Stored data entries:

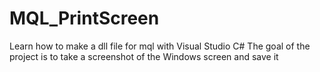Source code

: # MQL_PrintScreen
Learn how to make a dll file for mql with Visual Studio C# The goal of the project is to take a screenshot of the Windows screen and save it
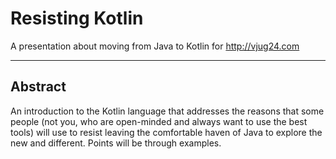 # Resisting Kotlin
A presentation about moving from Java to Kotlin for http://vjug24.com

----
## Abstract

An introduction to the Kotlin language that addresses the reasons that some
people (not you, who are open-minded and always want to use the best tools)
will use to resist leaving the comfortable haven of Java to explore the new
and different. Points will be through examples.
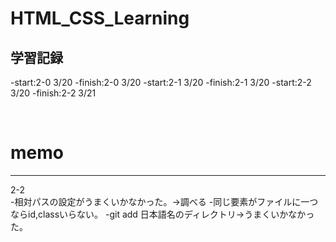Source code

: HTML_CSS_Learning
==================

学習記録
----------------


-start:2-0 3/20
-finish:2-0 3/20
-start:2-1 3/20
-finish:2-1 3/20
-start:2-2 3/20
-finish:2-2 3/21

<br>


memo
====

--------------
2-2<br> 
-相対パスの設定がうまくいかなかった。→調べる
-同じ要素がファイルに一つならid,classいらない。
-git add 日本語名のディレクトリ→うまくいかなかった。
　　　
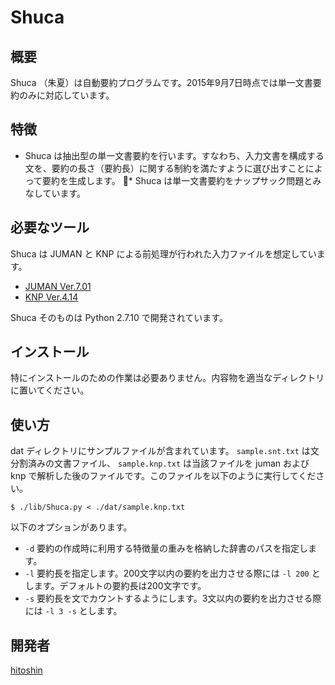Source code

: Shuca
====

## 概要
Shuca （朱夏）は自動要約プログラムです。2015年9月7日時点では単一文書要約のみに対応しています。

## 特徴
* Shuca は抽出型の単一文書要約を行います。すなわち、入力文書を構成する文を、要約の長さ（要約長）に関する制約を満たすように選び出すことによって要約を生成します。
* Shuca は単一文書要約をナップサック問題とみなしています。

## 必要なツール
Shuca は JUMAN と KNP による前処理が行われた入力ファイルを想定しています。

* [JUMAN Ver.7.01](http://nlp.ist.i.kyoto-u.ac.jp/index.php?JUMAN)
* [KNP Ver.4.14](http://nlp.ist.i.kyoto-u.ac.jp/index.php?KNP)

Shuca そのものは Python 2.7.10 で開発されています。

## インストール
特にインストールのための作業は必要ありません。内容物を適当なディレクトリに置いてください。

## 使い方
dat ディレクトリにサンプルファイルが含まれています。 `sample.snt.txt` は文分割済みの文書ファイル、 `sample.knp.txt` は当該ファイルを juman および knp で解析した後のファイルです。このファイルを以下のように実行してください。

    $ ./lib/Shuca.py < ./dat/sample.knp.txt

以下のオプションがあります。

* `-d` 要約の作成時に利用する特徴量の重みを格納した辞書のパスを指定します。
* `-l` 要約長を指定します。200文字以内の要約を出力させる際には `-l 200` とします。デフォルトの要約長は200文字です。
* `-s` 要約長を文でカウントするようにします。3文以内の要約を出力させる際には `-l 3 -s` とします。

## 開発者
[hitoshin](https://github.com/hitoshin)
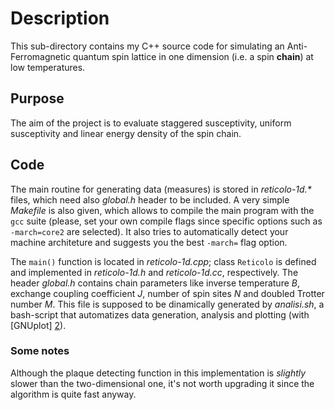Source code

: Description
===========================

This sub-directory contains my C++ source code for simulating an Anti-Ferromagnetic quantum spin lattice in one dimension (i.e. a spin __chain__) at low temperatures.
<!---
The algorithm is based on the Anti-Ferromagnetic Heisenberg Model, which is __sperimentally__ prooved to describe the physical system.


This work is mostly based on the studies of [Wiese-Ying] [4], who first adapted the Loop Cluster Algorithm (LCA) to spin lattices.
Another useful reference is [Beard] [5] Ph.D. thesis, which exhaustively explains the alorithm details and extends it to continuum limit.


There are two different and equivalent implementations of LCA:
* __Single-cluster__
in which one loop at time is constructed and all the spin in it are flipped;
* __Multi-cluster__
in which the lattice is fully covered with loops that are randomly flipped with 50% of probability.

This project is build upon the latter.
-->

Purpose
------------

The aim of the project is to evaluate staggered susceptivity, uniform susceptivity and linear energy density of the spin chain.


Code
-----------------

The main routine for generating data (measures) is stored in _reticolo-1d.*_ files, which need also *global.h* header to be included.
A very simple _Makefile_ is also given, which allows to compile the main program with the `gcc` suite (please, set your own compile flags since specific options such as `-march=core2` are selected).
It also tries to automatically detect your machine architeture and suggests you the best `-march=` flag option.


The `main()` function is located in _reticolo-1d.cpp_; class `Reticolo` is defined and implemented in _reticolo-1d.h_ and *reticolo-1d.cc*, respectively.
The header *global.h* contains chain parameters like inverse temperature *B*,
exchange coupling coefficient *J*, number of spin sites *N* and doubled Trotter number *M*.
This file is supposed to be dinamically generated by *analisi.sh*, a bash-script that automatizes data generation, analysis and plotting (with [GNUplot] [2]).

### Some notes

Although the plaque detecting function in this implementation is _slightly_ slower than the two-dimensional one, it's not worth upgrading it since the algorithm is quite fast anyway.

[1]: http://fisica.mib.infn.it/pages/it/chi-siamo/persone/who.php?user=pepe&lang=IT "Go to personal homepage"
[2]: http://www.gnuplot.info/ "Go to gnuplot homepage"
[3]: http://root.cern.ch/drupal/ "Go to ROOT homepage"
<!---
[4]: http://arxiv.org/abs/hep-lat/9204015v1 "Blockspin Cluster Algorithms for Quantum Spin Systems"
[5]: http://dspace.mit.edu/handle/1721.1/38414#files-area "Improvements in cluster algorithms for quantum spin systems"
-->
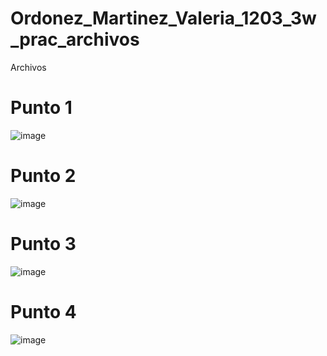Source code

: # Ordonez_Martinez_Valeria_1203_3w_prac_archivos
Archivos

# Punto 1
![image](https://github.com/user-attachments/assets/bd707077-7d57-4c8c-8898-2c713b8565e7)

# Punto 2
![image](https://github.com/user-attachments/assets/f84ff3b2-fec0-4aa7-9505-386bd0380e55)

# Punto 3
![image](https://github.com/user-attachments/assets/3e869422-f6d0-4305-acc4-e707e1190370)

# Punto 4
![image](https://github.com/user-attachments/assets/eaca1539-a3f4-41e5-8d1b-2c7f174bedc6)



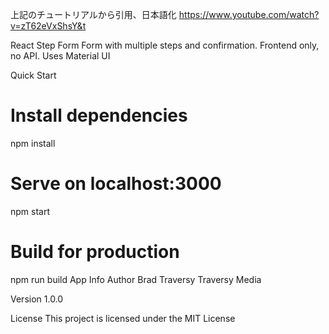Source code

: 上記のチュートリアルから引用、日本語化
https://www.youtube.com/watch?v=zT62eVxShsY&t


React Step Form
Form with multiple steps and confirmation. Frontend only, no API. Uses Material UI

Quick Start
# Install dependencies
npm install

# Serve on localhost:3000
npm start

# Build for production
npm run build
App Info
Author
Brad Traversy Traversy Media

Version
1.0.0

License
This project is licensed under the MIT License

Work instructions: The records above are to be transcribed in full, with images omitted.

Expected output:
Source code

: # MQL_PrintScreen
Learn how to make a dll file for mql with Visual Studio C# The goal of the project is to take a screenshot of the Windows screen and save it
 # Resisting Kotlin
A presentation about moving from Java to Kotlin for http://vjug24.com

----
## Abstract

An introduction to the Kotlin language that addresses the reasons that some
people (not you, who are open-minded and always want to use the best tools)
will use to resist leaving the comfortable haven of Java to explore the new
and different. Points will be through examples.
Source code

: HTML_CSS_Learning
==================

学習記録
----------------


-start:2-0 3/20
-finish:2-0 3/20
-start:2-1 3/20
-finish:2-1 3/20
-start:2-2 3/20
-finish:2-2 3/21

<br>


memo
====

--------------
2-2<br> 
-相対パスの設定がうまくいかなかった。→調べる
-同じ要素がファイルに一つならid,classいらない。
-git add 日本語名のディレクトリ→うまくいかなかった。
　　　
Source code

: Shuca
====

## 概要
Shuca （朱夏）は自動要約プログラムです。2015年9月7日時点では単一文書要約のみに対応しています。

## 特徴
* Shuca は抽出型の単一文書要約を行います。すなわち、入力文書を構成する文を、要約の長さ（要約長）に関する制約を満たすように選び出すことによって要約を生成します。
* Shuca は単一文書要約をナップサック問題とみなしています。

## 必要なツール
Shuca は JUMAN と KNP による前処理が行われた入力ファイルを想定しています。

* [JUMAN Ver.7.01](http://nlp.ist.i.kyoto-u.ac.jp/index.php?JUMAN)
* [KNP Ver.4.14](http://nlp.ist.i.kyoto-u.ac.jp/index.php?KNP)

Shuca そのものは Python 2.7.10 で開発されています。

## インストール
特にインストールのための作業は必要ありません。内容物を適当なディレクトリに置いてください。

## 使い方
dat ディレクトリにサンプルファイルが含まれています。 `sample.snt.txt` は文分割済みの文書ファイル、 `sample.knp.txt` は当該ファイルを juman および knp で解析した後のファイルです。このファイルを以下のように実行してください。

    $ ./lib/Shuca.py < ./dat/sample.knp.txt

以下のオプションがあります。

* `-d` 要約の作成時に利用する特徴量の重みを格納した辞書のパスを指定します。
* `-l` 要約長を指定します。200文字以内の要約を出力させる際には `-l 200` とします。デフォルトの要約長は200文字です。
* `-s` 要約長を文でカウントするようにします。3文以内の要約を出力させる際には `-l 3 -s` とします。

## 開発者
[hitoshin](https://github.com/hitoshin)
Source code

: Description
===========================

This sub-directory contains my C++ source code for simulating an Anti-Ferromagnetic quantum spin lattice in one dimension (i.e. a spin __chain__) at low temperatures.
<!---
The algorithm is based on the Anti-Ferromagnetic Heisenberg Model, which is __sperimentally__ prooved to describe the physical system.


This work is mostly based on the studies of [Wiese-Ying] [4], who first adapted the Loop Cluster Algorithm (LCA) to spin lattices.
Another useful reference is [Beard] [5] Ph.D. thesis, which exhaustively explains the alorithm details and extends it to continuum limit.


There are two different and equivalent implementations of LCA:
* __Single-cluster__
in which one loop at time is constructed and all the spin in it are flipped;
* __Multi-cluster__
in which the lattice is fully covered with loops that are randomly flipped with 50% of probability.

This project is build upon the latter.
-->

Purpose
------------

The aim of the project is to evaluate staggered susceptivity, uniform susceptivity and linear energy density of the spin chain.


Code
-----------------

The main routine for generating data (measures) is stored in _reticolo-1d.*_ files, which need also *global.h* header to be included.
A very simple _Makefile_ is also given, which allows to compile the main program with the `gcc` suite (please, set your own compile flags since specific options such as `-march=core2` are selected).
It also tries to automatically detect your machine architeture and suggests you the best `-march=` flag option.


The `main()` function is located in _reticolo-1d.cpp_; class `Reticolo` is defined and implemented in _reticolo-1d.h_ and *reticolo-1d.cc*, respectively.
The header *global.h* contains chain parameters like inverse temperature *B*,
exchange coupling coefficient *J*, number of spin sites *N* and doubled Trotter number *M*.
This file is supposed to be dinamically generated by *analisi.sh*, a bash-script that automatizes data generation, analysis and plotting (with [GNUplot] [2]).

### Some notes

Although the plaque detecting function in this implementation is _slightly_ slower than the two-dimensional one, it's not worth upgrading it since the algorithm is quite fast anyway.

[1]: http://fisica.mib.infn.it/pages/it/chi-siamo/persone/who.php?user=pepe&lang=IT "Go to personal homepage"
[2]: http://www.gnuplot.info/ "Go to gnuplot homepage"
[3]: http://root.cern.ch/drupal/ "Go to ROOT homepage"
<!---
[4]: http://arxiv.org/abs/hep-lat/9204015v1 "Blockspin Cluster Algorithms for Quantum Spin Systems"
[5]: http://dspace.mit.edu/handle/1721.1/38414#files-area "Improvements in cluster algorithms for quantum spin systems"
-->
Source code

: # Ordonez_Martinez_Valeria_1203_3w_prac_archivos
Archivos

# Punto 1
![image](https://github.com/user-attachments/assets/bd707077-7d57-4c8c-8898-2c713b8565e7)

# Punto 2
![image](https://github.com/user-attachments/assets/f84ff3b2-fec0-4aa7-9505-386bd0380e55)

# Punto 3
![image](https://github.com/user-attachments/assets/3e869422-f6d0-4305-acc4-e707e1190370)

# Punto 4
![image](https://github.com/user-attachments/assets/eaca1539-a3f4-41e5-8d1b-2c7f174bedc6)



Source code

: 上記のチュートリアルから引用、日本語化
https://www.youtube.com/watch?v=zT62eVxShsY&t


React Step Form
Form with multiple steps and confirmation. Frontend only, no API. Uses Material UI

Quick Start
# Install dependencies
npm install

# Serve on localhost:3000
npm start

# Build for production
npm run build
App Info
Author
Brad Traversy Traversy Media

Version
1.0.0

License
This project is licensed under the MIT License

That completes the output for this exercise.